In a previous post I asked whether the study by Claxton et al can or should inform the cost-effectiveness threshold used by NICE. The authors argued that, “it is the expected health effects … of the average displacement within the current NHS … that is relevant to the estimate of the threshold.” Accepting this premise, the authors aimed to estimate the average net effect (in terms of QALYs) that has historically resulted from contraction and expansion of the healthcare budget. I want to explore here briefly whether their empirical estimates can indeed be interpreted as such.
When the healthcare budget contracts we may remove services or technologies with a low cost-effectiveness and when it expands we may implement services or technologies with a high cost-effectiveness. The argument is that we don’t want to reimburse a new technology that has a lower cost-effectiveness than what the healthcare service already achieves in practice when the budget changes, which is the net effect of contraction and expansion. The approach taken by Claxton and colleagues to estimate this effect was to use local healthcare authority level data on healthcare expenditure across different programmes of healthcare (e.g. respiratory healthcare or oncology) and examine how changes in this expenditure affected healthcare outcomes, such as mortality. Since healthcare expenditure is likely to be correlated with unobservable determinants of mortality, the authors adopted an instrumental variables approach.

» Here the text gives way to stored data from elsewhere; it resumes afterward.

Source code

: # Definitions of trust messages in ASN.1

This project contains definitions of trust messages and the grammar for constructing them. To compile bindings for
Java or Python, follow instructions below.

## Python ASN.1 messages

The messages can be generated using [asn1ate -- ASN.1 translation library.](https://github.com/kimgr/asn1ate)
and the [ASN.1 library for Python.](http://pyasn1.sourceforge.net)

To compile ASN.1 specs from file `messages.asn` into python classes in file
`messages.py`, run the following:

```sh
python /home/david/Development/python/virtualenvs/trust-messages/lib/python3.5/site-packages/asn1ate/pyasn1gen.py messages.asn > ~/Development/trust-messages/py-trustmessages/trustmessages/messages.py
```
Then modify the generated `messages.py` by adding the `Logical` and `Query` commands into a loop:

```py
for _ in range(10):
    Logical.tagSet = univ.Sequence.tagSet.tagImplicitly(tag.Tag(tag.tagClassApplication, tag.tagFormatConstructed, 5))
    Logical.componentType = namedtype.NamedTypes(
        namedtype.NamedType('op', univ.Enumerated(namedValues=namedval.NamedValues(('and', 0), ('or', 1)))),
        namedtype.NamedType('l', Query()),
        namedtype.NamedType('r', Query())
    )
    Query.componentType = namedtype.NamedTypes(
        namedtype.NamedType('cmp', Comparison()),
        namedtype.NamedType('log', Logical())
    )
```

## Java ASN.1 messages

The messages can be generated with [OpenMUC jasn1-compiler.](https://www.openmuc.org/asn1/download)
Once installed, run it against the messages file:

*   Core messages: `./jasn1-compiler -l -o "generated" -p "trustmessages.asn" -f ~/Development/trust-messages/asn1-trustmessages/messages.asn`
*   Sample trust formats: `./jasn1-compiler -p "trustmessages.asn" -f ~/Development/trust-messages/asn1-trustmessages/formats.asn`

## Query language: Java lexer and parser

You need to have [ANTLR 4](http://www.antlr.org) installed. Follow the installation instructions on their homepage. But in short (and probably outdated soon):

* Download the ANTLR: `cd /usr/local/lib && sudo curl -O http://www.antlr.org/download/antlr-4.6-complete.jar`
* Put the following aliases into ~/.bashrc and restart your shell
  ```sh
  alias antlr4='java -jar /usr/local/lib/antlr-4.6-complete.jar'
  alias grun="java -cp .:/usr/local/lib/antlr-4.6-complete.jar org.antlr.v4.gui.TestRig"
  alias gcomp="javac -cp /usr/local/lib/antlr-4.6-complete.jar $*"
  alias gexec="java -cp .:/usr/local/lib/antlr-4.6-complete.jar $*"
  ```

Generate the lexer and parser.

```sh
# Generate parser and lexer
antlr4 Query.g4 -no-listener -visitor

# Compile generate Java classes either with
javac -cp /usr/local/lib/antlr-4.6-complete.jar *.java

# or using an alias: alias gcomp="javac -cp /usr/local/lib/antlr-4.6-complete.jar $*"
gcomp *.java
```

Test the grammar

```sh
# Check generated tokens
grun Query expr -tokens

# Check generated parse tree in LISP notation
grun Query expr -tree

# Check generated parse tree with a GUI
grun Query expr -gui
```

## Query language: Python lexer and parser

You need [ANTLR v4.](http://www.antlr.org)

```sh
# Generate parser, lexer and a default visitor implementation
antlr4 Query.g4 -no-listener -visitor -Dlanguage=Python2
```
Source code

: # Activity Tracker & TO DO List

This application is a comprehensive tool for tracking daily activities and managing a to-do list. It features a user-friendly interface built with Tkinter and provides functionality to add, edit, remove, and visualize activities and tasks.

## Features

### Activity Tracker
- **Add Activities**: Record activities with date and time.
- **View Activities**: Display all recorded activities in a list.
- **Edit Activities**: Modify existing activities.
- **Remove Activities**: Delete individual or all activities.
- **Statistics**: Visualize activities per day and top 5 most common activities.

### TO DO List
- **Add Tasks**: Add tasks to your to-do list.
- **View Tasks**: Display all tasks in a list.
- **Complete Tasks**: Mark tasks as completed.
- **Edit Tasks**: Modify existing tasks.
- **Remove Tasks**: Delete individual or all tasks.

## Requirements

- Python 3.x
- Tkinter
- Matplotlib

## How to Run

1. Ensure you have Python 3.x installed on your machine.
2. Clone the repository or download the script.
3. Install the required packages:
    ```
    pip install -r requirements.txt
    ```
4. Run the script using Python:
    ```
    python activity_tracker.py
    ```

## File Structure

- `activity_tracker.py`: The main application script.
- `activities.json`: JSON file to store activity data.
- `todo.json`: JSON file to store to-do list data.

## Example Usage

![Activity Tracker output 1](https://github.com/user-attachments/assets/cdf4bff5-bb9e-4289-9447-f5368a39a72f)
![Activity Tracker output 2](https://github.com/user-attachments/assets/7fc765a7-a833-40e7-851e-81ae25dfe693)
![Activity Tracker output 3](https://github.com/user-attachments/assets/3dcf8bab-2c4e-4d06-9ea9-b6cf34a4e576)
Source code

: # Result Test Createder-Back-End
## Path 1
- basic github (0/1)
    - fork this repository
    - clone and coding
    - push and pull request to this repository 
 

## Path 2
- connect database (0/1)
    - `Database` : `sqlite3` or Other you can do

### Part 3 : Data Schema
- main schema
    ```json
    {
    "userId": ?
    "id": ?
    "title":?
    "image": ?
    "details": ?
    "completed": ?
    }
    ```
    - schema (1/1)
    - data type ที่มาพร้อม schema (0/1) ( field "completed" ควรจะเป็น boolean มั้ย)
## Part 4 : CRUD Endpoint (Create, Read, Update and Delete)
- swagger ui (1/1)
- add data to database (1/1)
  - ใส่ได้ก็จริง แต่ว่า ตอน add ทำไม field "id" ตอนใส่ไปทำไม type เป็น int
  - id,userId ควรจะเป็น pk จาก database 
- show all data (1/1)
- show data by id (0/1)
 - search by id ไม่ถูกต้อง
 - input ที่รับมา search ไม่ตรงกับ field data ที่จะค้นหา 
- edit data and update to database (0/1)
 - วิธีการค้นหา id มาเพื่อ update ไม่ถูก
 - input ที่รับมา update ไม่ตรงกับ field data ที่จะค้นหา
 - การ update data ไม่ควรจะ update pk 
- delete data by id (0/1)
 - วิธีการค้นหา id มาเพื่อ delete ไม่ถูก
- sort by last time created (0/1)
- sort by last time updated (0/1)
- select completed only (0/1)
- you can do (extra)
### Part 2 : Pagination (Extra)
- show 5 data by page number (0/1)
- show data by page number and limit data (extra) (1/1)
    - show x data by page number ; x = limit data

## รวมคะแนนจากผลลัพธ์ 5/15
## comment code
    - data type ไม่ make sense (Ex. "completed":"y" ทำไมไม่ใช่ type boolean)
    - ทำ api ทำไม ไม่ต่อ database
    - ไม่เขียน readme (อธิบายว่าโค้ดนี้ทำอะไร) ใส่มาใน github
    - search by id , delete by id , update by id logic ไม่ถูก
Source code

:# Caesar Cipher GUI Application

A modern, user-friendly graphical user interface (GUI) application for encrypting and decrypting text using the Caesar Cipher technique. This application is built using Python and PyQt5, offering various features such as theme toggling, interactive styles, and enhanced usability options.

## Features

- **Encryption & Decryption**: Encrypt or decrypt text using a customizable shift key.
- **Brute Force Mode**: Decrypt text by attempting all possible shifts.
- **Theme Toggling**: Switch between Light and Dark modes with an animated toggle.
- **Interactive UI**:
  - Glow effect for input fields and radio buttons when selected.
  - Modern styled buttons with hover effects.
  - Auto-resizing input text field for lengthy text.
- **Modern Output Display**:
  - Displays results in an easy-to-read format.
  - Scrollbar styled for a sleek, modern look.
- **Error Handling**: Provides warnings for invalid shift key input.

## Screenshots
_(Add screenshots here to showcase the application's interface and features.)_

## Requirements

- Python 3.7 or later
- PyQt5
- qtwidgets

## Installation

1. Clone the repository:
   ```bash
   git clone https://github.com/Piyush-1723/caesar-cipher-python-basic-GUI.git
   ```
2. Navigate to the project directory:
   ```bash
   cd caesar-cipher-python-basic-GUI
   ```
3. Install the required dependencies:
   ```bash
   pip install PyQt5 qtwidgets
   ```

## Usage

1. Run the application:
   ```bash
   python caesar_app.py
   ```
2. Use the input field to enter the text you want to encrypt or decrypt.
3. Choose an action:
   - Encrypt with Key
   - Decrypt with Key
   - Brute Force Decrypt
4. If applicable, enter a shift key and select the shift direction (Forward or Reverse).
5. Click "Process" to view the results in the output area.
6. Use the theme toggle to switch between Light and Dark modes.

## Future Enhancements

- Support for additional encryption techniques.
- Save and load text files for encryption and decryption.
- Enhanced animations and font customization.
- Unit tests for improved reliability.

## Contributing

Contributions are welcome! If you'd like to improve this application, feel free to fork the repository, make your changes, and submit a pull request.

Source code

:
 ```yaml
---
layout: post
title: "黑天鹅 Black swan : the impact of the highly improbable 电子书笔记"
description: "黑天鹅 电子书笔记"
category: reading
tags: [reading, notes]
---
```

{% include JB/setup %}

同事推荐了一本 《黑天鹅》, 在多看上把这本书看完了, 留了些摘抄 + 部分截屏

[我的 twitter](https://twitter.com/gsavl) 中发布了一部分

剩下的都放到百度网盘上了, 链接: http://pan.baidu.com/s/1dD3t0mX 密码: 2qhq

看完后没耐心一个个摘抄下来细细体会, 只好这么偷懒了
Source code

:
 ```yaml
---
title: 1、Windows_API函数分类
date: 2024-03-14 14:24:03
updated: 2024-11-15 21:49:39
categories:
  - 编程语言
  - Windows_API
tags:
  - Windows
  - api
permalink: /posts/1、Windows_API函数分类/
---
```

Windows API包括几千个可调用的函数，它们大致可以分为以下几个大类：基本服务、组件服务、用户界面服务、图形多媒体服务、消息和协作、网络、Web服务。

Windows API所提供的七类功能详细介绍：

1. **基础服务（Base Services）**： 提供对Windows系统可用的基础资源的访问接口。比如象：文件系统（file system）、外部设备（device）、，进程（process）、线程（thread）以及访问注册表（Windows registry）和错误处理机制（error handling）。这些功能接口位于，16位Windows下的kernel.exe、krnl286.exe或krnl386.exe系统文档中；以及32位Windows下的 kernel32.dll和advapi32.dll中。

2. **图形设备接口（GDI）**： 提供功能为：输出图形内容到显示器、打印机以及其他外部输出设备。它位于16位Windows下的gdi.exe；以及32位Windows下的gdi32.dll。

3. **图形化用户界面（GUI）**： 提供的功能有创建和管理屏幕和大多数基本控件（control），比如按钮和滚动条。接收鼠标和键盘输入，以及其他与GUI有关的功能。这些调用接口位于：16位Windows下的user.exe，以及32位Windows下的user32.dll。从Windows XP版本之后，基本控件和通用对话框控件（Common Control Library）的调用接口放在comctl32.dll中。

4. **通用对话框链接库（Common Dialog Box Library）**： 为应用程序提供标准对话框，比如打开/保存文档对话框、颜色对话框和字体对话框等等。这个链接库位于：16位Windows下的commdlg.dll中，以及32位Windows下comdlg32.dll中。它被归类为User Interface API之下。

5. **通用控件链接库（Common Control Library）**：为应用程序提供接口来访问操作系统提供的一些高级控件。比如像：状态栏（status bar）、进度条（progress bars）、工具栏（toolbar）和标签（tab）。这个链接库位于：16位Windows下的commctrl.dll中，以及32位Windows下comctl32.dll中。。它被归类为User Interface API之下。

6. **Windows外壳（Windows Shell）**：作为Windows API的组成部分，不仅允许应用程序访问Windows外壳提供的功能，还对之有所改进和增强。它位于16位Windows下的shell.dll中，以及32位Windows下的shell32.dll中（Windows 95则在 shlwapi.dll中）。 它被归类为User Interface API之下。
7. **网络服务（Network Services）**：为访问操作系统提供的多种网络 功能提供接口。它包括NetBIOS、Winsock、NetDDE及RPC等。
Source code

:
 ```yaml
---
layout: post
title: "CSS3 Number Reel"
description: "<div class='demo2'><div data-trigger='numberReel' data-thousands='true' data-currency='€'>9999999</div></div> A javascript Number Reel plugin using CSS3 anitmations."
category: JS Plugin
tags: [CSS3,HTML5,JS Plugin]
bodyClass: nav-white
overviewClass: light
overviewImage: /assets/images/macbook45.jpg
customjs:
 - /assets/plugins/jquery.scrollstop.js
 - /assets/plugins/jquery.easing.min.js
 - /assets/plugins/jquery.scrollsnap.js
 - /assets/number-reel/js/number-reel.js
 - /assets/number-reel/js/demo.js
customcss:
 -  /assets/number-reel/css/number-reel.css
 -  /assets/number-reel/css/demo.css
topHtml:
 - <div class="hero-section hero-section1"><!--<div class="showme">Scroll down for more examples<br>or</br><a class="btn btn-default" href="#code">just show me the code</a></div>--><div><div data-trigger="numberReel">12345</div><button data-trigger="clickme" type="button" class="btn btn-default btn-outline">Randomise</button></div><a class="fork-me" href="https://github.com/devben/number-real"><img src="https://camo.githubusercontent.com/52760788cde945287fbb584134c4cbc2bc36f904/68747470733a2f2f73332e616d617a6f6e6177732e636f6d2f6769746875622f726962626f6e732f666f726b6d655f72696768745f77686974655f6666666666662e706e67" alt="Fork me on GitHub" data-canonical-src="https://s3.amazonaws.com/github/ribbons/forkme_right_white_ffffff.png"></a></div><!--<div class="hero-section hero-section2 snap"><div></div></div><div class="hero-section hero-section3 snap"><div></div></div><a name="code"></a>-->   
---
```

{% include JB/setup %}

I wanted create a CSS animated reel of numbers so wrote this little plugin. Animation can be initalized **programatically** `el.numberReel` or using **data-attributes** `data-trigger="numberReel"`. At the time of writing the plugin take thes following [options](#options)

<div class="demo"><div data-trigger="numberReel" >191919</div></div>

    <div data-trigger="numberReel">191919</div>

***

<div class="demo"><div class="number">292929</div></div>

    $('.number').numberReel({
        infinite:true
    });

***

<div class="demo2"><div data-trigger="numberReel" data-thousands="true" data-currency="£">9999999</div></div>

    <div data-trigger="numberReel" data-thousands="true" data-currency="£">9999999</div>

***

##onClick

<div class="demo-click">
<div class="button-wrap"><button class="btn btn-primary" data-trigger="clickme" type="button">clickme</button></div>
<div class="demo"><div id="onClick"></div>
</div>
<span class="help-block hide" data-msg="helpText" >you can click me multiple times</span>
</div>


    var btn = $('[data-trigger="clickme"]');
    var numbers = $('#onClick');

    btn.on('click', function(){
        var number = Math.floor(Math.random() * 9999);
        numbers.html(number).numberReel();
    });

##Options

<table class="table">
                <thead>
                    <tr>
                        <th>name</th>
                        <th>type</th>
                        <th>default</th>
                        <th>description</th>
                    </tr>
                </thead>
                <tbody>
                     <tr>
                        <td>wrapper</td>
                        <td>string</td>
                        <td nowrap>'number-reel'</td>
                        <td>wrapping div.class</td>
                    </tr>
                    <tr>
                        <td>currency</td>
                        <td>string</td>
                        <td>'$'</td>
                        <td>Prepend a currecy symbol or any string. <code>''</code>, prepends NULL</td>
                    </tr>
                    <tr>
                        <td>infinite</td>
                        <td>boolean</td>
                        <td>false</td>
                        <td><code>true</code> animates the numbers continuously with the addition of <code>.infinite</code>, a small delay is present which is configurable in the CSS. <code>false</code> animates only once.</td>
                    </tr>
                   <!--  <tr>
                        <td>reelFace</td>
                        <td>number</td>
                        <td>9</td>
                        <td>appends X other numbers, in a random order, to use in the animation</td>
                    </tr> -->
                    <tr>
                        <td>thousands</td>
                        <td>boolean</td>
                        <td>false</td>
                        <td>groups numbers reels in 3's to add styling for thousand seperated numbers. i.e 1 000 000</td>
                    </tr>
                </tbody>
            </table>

At this point it is important to note that total healthcare expenditure may vary for two reasons. On the supply side, there may be changes in unit costs or shifts in the overall budget constraint; on the demand side, population health may change affecting the need for healthcare, the identity of the patients, and the types of services demanded as well as reductions in the use of healthcare by current patients. I would argue that it is the supply side changes that we are interested in here. Demand side changes may shift which programmes are utilised, and the resulting productivity of those programmes, since the characteristics of the patients will change.
The estimates from an instrumental variables estimator can be interpreted as the local average treatment effect (LATE) which is the average effect of a change in the variable of interest (in this case healthcare expenditure) resulting from a change in the instrumental variable (IV). The IVs utilised by Claxton et al are socio-economic variables (such as the index of multiple deprivation and the proportion of the population providing unpaid care). These variables are arguably on the demand and supply sides since they both affect population healthcare needs leading to different populations being treated and may affect the healthcare utilisation of current patients.
The empirical estimates of Claxton et al may therefore possibly be interpreted as the effect of both changes due to contractions and expansions of the budget (the effect of interest) and a change in the programmes of care provided, the treatments within them, and their productivity resulting from changes to population health needs and the identity of patients.*
Overall, I think that even if we accept the authors’ arguments about why they are trying to identify this effect, their empirical strategy may possibly not identify it.
*It may be argued that a test of over-identifying restrictions (OID), which tests if the instruments are correlated with the errors, would detect if these instruments were related to health needs. However, note that we are looking within a programme of care, for example, cancer expenditure on cancer mortality so that we are conditioning on having cancer (and being diagnosed with it) in this analysis. Socio-economic variables may be determinants of getting cancer or which type of cancer a patient gets but may not be determinants of (i.e. are independent of) the health outcomes from cancer once we’ve conditioned on having cancer and some other factors determining health outcomes. They may therefore pass the OID test.